Working data:
::::::::::

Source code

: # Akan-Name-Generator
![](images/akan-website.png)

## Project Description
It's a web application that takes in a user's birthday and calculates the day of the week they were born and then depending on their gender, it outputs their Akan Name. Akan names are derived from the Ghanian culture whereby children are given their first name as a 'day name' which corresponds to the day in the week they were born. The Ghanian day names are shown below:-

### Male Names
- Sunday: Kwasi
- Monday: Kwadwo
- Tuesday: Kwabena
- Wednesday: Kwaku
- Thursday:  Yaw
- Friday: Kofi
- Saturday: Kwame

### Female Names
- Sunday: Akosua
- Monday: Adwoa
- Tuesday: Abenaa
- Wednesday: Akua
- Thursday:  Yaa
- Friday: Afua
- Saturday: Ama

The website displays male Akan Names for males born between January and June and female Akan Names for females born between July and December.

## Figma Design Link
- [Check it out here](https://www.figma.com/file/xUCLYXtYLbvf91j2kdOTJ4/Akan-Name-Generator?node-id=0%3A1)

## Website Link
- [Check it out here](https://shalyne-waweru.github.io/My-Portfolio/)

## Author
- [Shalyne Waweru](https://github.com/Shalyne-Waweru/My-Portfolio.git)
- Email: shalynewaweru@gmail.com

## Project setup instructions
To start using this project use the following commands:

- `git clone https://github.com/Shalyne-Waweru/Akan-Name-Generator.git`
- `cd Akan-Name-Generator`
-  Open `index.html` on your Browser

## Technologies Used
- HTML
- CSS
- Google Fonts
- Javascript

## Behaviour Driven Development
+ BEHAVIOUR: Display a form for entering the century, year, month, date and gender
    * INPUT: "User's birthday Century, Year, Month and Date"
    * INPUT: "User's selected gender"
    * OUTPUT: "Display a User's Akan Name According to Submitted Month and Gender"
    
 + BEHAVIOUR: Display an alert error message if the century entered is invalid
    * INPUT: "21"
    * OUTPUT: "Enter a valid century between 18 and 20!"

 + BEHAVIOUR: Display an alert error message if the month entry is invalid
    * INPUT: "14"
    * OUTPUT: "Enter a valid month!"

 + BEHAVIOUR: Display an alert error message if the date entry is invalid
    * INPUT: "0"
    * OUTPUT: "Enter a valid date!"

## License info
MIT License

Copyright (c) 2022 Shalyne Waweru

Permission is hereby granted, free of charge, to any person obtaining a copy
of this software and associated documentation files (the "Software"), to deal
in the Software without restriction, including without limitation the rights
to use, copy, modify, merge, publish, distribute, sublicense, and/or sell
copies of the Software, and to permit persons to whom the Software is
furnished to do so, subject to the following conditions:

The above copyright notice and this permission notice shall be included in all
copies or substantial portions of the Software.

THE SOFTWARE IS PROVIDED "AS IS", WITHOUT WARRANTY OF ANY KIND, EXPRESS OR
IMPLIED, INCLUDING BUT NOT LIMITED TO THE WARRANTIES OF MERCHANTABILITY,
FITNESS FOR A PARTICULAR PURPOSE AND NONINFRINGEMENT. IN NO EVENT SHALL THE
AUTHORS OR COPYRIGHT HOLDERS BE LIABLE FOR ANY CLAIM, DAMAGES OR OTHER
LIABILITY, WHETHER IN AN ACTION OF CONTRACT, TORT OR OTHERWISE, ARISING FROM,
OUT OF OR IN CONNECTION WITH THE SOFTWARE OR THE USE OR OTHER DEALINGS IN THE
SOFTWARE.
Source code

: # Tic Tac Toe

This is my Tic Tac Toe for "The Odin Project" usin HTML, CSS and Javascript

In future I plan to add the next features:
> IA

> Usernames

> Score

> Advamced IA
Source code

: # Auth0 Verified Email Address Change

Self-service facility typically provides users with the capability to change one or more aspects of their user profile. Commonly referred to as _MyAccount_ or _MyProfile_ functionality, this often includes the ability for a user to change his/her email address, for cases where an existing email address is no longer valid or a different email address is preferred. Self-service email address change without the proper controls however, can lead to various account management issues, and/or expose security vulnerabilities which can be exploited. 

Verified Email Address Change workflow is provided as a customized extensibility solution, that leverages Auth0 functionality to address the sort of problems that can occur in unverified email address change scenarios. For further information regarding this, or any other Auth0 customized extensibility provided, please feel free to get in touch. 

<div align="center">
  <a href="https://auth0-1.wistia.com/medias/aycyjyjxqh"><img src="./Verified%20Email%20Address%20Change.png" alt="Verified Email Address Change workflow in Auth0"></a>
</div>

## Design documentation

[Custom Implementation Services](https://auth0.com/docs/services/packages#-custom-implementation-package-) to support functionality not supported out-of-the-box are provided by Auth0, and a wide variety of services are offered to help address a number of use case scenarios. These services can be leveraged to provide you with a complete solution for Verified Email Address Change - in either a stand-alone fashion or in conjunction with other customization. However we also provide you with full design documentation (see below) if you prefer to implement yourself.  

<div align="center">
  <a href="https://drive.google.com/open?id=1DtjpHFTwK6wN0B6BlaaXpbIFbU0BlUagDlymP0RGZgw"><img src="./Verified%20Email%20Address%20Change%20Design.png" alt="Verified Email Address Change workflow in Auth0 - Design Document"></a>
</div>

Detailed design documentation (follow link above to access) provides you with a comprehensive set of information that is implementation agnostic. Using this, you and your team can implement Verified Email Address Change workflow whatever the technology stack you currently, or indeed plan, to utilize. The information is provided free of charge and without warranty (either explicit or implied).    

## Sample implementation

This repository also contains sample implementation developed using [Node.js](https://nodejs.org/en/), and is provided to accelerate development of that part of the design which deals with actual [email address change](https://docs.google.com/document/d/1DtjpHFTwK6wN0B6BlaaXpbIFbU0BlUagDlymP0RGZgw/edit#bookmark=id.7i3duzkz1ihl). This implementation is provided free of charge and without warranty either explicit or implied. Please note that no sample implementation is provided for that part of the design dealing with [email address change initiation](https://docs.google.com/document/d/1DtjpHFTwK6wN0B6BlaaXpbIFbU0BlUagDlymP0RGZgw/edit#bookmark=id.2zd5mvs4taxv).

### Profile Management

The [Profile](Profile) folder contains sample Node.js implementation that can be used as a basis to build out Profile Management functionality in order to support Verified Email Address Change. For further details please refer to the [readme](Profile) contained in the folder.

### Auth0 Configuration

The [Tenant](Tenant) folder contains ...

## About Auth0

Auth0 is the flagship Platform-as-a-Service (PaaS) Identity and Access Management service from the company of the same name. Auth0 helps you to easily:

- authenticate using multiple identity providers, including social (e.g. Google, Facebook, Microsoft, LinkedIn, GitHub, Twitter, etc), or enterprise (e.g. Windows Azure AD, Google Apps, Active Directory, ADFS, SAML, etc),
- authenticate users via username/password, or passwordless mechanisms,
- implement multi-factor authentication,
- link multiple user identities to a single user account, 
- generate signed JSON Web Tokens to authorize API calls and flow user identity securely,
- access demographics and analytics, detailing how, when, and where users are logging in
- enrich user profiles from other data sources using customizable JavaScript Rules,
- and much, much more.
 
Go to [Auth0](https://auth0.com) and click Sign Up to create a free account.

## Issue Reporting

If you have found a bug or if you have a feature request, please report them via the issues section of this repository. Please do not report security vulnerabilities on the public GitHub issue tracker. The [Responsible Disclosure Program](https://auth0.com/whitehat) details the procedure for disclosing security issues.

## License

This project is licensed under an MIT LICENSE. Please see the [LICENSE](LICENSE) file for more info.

::::::::::

Exercise details:
Where in the entries does the word "Check" occur? Copy out each line that has it.

Answer space:
- [Check it out here](https://www.figma.com/file/xUCLYXtYLbvf91j2kdOTJ4/Akan-Name-Generator?node-id=0%3A1)
- [Check it out here](https://shalyne-waweru.github.io/My-Portfolio/)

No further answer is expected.